Stock markets in Asia and Europe crashed Friday while bank analysts predicted that Britain and the eurozone would fall into recession as a result of the uncertainty triggered by Britain's plans to leave the European Union.
The main index on the London Stock Exchange, the FTSE 100, was down by more than 7 per cent, to 5,880 points, as of 9:15 am (0715 GMT), 15 minutes into the trading day.
Germany's Deutsche Boerse in Frankfurt, the biggest financial centre in the eurozone, saw its DAX index fall by 9.98 per cent as markets opened.
However, amid the turmoil, Deutsche Boerse and the London Stock Exchange issued a joint statement saying Britain's referendum would have no impact on their merger plans. "There will be no change to the planned conditions," they said.
In Milan and Madrid, headline stock market indexes started the day down by 8.45 per cent and 15.9 per cent respectively. In Paris, the main CAC 40 index was down by almost 10 per cent in early morning negotiations.

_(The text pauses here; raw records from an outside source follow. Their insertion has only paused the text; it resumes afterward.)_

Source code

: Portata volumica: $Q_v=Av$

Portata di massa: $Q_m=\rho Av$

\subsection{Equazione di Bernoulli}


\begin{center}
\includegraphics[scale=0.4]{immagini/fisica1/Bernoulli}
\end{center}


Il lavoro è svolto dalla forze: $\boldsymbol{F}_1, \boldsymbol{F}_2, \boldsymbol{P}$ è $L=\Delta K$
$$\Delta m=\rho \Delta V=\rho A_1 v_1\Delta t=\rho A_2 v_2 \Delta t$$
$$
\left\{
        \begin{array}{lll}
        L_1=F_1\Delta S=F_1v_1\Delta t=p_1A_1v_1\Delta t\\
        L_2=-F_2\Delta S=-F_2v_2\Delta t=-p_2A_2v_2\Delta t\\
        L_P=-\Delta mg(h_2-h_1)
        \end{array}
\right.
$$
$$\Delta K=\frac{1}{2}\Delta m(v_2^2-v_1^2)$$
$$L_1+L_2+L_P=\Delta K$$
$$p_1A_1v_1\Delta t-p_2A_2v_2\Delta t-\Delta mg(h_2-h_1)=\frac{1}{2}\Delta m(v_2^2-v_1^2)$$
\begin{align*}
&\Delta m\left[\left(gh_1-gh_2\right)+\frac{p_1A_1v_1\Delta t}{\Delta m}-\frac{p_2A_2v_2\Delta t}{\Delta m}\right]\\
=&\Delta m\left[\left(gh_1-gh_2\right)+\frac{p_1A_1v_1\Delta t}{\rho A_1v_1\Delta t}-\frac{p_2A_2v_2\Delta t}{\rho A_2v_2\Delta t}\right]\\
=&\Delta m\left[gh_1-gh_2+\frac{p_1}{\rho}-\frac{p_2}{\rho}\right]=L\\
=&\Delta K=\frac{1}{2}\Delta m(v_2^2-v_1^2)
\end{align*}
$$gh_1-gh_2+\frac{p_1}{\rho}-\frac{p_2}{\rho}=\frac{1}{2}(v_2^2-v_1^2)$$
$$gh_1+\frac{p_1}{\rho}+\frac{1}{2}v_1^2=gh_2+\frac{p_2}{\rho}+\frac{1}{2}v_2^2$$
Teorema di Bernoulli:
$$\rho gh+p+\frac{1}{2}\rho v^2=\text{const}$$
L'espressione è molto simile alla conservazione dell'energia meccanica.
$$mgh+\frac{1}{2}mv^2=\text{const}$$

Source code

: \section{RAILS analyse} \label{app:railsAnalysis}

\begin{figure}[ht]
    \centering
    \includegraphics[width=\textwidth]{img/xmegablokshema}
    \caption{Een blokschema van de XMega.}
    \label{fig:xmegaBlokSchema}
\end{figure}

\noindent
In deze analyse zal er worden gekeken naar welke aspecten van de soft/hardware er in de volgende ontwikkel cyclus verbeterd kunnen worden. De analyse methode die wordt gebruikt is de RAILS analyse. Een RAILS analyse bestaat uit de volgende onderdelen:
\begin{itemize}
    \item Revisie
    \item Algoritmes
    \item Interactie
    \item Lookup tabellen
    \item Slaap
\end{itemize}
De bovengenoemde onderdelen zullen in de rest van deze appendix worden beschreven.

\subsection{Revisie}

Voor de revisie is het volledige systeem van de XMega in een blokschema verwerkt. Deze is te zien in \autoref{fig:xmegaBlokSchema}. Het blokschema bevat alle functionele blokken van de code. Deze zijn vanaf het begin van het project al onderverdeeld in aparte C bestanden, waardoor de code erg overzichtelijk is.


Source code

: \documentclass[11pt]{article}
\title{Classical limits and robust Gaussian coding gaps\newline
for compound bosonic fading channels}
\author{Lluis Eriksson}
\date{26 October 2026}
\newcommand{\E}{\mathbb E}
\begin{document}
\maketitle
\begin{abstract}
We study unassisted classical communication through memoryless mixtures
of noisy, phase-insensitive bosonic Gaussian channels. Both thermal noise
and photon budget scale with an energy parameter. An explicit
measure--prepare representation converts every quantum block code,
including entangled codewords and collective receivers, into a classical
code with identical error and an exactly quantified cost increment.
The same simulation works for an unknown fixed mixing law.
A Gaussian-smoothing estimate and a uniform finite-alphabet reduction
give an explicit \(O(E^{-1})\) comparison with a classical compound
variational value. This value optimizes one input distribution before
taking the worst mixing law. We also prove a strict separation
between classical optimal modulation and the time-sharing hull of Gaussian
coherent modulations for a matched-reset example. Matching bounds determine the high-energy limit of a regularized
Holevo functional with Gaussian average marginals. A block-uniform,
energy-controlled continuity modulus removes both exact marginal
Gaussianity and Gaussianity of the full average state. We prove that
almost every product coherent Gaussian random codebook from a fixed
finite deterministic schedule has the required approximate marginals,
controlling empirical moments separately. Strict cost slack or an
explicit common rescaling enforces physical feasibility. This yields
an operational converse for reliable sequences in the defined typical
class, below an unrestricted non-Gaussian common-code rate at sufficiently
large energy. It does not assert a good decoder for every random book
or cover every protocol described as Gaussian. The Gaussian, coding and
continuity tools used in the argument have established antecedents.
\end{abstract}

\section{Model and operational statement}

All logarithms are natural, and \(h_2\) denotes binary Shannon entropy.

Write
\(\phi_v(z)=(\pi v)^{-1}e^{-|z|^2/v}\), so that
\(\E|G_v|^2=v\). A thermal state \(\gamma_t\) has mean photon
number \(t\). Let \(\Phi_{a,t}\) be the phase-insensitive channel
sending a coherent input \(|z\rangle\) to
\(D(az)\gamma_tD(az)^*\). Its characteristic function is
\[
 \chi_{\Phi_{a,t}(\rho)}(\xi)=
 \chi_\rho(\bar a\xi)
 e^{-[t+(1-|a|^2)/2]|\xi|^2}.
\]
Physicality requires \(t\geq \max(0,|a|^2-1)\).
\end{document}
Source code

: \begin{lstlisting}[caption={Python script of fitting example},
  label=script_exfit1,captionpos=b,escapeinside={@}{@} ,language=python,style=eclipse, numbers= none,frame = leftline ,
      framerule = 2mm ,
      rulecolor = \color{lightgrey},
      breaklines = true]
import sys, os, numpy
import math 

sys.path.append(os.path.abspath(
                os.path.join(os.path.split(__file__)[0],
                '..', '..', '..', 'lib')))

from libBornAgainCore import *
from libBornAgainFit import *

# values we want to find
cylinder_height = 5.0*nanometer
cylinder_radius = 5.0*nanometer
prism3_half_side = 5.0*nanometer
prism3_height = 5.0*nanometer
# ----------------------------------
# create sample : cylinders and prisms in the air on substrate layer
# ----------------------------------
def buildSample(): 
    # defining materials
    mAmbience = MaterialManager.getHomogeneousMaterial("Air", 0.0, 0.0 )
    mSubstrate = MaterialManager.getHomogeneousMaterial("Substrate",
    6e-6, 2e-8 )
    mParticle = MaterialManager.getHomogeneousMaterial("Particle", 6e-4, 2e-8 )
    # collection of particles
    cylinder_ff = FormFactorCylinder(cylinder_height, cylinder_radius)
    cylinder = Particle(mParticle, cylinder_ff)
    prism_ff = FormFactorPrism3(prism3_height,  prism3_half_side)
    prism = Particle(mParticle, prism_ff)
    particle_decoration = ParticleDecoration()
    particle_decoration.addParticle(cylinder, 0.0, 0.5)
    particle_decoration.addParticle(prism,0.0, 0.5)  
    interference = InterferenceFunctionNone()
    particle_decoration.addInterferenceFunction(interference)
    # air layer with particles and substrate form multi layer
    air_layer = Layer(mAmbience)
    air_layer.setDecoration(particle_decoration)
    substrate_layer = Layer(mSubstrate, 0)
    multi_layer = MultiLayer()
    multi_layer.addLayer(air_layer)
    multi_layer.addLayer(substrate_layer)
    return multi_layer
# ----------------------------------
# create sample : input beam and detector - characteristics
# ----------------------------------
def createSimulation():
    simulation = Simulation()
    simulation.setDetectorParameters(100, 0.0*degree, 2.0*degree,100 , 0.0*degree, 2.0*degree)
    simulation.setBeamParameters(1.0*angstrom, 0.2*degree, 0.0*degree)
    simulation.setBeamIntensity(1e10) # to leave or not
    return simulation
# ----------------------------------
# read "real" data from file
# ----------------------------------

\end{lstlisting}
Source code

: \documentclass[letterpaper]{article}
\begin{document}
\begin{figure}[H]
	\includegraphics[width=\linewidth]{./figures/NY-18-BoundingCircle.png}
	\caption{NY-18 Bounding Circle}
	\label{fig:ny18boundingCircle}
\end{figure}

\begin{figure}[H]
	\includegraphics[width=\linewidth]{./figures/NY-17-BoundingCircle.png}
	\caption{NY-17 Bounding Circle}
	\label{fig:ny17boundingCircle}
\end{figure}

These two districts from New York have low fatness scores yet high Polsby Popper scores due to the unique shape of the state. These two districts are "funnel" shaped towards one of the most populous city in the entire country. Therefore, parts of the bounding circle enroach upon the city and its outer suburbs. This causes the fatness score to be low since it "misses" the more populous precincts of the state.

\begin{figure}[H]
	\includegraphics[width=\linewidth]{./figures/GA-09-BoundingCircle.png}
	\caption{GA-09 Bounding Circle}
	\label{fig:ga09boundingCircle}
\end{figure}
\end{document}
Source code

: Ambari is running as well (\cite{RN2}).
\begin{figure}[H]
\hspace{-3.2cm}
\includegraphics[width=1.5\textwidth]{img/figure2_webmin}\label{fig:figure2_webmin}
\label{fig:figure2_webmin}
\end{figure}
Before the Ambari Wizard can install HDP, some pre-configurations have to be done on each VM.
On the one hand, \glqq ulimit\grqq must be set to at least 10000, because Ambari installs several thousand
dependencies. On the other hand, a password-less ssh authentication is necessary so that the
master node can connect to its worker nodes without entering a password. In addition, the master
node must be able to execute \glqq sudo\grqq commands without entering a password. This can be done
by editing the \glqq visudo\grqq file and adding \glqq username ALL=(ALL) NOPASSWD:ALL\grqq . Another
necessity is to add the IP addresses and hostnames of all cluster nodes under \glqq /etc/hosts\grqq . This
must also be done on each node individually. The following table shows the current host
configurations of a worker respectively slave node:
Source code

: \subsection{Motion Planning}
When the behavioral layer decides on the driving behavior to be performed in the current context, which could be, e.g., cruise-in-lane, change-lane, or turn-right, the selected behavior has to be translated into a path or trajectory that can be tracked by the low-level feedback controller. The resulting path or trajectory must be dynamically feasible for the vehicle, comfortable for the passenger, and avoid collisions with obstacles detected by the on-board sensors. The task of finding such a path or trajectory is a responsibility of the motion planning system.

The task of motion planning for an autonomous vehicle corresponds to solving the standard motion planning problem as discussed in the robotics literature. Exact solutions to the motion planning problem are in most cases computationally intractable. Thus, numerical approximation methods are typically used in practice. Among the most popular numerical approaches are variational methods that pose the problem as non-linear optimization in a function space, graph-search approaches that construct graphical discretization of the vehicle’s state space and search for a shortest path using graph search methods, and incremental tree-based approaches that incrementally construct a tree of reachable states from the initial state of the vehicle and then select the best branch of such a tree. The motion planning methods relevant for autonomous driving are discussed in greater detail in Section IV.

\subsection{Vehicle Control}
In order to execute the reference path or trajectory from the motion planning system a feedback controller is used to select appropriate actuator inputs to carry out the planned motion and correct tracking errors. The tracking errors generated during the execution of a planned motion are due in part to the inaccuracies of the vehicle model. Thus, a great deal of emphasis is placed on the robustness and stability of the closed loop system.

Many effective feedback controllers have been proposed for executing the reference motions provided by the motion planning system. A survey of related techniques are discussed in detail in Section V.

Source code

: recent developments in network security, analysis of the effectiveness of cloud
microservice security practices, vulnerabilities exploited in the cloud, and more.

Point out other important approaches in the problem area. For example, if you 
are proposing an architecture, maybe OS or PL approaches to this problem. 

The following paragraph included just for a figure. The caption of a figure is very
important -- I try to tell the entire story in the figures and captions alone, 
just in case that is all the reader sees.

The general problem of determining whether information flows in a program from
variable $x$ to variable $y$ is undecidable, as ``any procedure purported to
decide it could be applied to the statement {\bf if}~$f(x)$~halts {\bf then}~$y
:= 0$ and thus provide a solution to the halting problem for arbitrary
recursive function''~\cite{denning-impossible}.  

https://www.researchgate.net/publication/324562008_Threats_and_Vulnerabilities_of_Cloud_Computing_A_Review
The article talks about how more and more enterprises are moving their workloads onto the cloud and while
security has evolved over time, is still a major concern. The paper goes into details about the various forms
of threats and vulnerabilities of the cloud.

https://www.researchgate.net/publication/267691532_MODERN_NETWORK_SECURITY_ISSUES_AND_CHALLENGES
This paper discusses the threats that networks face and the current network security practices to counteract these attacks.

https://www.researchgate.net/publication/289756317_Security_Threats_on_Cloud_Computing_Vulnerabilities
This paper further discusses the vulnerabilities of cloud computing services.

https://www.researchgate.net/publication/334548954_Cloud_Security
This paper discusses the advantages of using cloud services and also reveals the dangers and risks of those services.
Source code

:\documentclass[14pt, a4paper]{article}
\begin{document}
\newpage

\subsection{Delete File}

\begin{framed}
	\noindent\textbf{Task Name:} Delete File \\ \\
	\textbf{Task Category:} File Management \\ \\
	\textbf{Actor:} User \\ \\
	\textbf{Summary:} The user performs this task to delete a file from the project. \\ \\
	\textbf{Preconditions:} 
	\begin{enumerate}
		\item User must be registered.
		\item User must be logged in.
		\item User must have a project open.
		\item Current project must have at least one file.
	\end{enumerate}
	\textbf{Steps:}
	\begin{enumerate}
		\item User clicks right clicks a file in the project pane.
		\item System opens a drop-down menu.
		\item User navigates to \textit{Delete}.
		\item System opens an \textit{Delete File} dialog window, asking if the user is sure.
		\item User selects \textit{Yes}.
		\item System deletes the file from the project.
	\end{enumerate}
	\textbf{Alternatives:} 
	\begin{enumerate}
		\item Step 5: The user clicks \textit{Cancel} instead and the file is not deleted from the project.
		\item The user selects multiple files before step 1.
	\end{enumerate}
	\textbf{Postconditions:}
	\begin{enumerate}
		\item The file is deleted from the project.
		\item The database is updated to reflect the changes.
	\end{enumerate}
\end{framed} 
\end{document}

The British pound was trading at 1.24 against the euro, down by more than 5 per cent, and at 1.38 against the dollar, a fall of more than 7 per cent, after tumbling earlier to the 1.33-dollar mark, the lowest since 1985.
Earlier, Asian markets plummeted.
In Japan, the benchmark Nikkei 225 Stock Average closed down 7.92 per cent after falling as much as 8.46 per cent earlier. The broader Topix index was down 7.26 per cent.
China’s benchmark Shanghai Composite Index closed down 1.3 per cent.
Australia’s benchmark S&P/ASX200 finished the day down 3.28 per cent.
Economists said Britain's exit from the European Union - the so-called Brexit scenario voters backed in a Thursday referendum - was spooking markets because of the uncertainty connected to its implementation.
"The Brexit raises many possible scenarios and investors don't like uncertainty. There's quite a few unknowns: what will the UK Parliament think of this, will they try and reverse it in some way," said Patersons Securities economist Tony Farnham.
Daniel Vernazza, Lead UK Economist for Italy's UniCredit bank, said it was unclear whether Britain would continue to have unrestricted access to the EU's single market while it negotiates its exit from the bloc.
"[Britain] could unilaterally move to limit immigration from the EU and ignore rulings from the European Court of Justice before a withdrawal agreement is made, but in response the EU would surely suspend [Britain]'s access to the lucrative European single market," he wrote.
Denmark's Danske Bank said it expected Britain "to fall into recession" in the second half of the year, and the eurozone economy to follow suit, as a result of "falling investments due to higher uncertainty."
The Bank of England tried to reassure markets, announcing in a statement that it was "monitoring developments closely," coordinating with other central banks and standing ready to "take all necessary steps to meet its responsibilities for monetary and financial stability."
According to Danske Bank, the Bank of England was likely to cut interest rates from 0.5 per cent to zero and expand its quantitative easing stimulus policy by 150-200 billion pounds to prop up the British economy.
The global turmoil linked to the Brexit was also probable to lead the US central bank, the Federal Reserve, to hold off on interest rate hikes for the rest of the year, Dutch bank ING's Chief Economist Rob Carnell wrote in a note.
Nick Kounis, Head of Macro and Financial Markets Research at ABN AMRO, another Dutch bank, said Brexit in itself "is not big enough to destabilize global growth and markets," but could if it inspired other EU members to leave, "raising the risk of EU/euro fragmentation."
The Institute of International Finance (IIF), a global representative of the financial industry, urged policymakers to act decisively to redefine British-EU relations.
"The full extent of the financial market and economic impact from Brexit will not be clear for some time, but it is sure to be very disruptive in the short term and a drag on economic growth and employment in the longer term–especially for [Britain,]" IIF President and CEO Tim Adams said.